I had another rejection in which the editor read three of my stories and sent me his comments within the text, and somewhere amid the third story, he had typed “ANOTHER AIDS JOKE!?!?”  I guess I had written an AIDS joke in each of the three stories I submitted. There’s that dark comic spin we started with. But all three of those stories were later accepted elsewhere, AIDS jokes intact. And three of the four stories I’ve mentioned are in Puppet Shows.

Here’s one more rejection story. When I was submitting my short piece “The Thief,” I received a rejection from some online journal. The editor said he absolutely did not like the ending. It was forced and whatever else he said.

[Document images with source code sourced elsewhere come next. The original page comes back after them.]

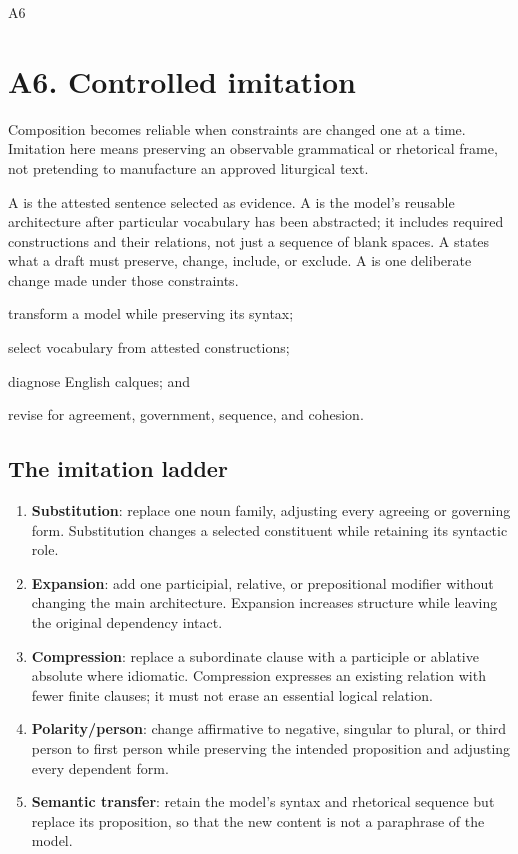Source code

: \begin{courseunit}{A6}
\chapter{A6. Controlled imitation}

Composition becomes reliable when constraints are changed one at a time.
Imitation here means preserving an observable grammatical or rhetorical frame,
not pretending to manufacture an approved liturgical text.

A  is the attested sentence selected as evidence. A 
is the model's reusable architecture after particular vocabulary has been
abstracted; it includes required constructions and their relations, not just a
sequence of blank spaces. A  states what a draft must
preserve, change, include, or exclude. A  is one
deliberate change made under those constraints.

\begin{learningobjectives}
  \item transform a model while preserving its syntax;
  \item select vocabulary from attested constructions;
  \item diagnose English calques; and
  \item revise for agreement, government, sequence, and cohesion.
\end{learningobjectives}

\section{The imitation ladder}

\begin{enumerate}
  \item \textbf{Substitution}: replace one noun family, adjusting every agreeing
        or governing form. Substitution changes a selected constituent while
        retaining its syntactic role.
  \item \textbf{Expansion}: add one participial, relative, or prepositional
        modifier without changing the main architecture. Expansion increases
        structure while leaving the original dependency intact.
  \item \textbf{Compression}: replace a subordinate clause with a participle or
        ablative absolute where idiomatic. Compression expresses an existing
        relation with fewer finite clauses; it must not erase an essential
        logical relation.
  \item \textbf{Polarity/person}: change affirmative to negative, singular to
        plural, or third person to first person while preserving the intended
        proposition and adjusting every dependent form.
  \item \textbf{Semantic transfer}: retain the model's syntax and rhetorical
        sequence but replace its proposition, so that the new content is not a
        paraphrase of the model.
\end{enumerate}


\end{courseunit}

I sent it to Untreed Reads and they were blown away by the ending. They loved it. So this short story ended up an ebook, now in italics as The Thief, sold on Amazon. I’ve only made a few bucks from it so far, but it’s a few dollars more than if that other editor had taken it.

The moral is you never know how people are going to react to what you write. Some will like it, others won’t. The more published I get the more writers I meet who are afraid to have anyone see their work, and I used to be like that. It was my wife Amy who convinced me eight or so years ago to start submitting my stories. Now I have a short story collection out there being reviewed. Puppet Shows has received a couple of not-so-good reviews, but to each his own. I don’t begrudge reviewers not getting my humor. I’m just happy they reviewed it.

Z: What is Michael Frissore’s quote?

MF: I at one time was using something. It’s not so much a quote as it is an epitaph. “A writer akin to Whitman. Charles Whitman.”